• ASSIGNMENT
Restate word for word the run of lines that begins at the one containing "Html ve Css" and ends at the last line of the listing.
Start of Block
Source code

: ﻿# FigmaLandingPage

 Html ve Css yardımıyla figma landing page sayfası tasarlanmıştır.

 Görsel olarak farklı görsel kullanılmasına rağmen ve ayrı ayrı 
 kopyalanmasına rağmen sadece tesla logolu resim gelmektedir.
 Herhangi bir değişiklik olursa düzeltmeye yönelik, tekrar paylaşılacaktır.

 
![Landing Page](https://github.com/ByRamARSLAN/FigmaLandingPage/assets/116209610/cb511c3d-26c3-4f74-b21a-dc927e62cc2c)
End of Block
• RESPONSE TO THE TASK
 Html ve Css yardımıyla figma landing page sayfası tasarlanmıştır.

 Görsel olarak farklı görsel kullanılmasına rağmen ve ayrı ayrı 
 kopyalanmasına rağmen sadece tesla logolu resim gelmektedir.
 Herhangi bir değişiklik olursa düzeltmeye yönelik, tekrar paylaşılacaktır.

 
![Landing Page](https://github.com/ByRamARSLAN/FigmaLandingPage/assets/116209610/cb511c3d-26c3-4f74-b21a-dc927e62cc2c)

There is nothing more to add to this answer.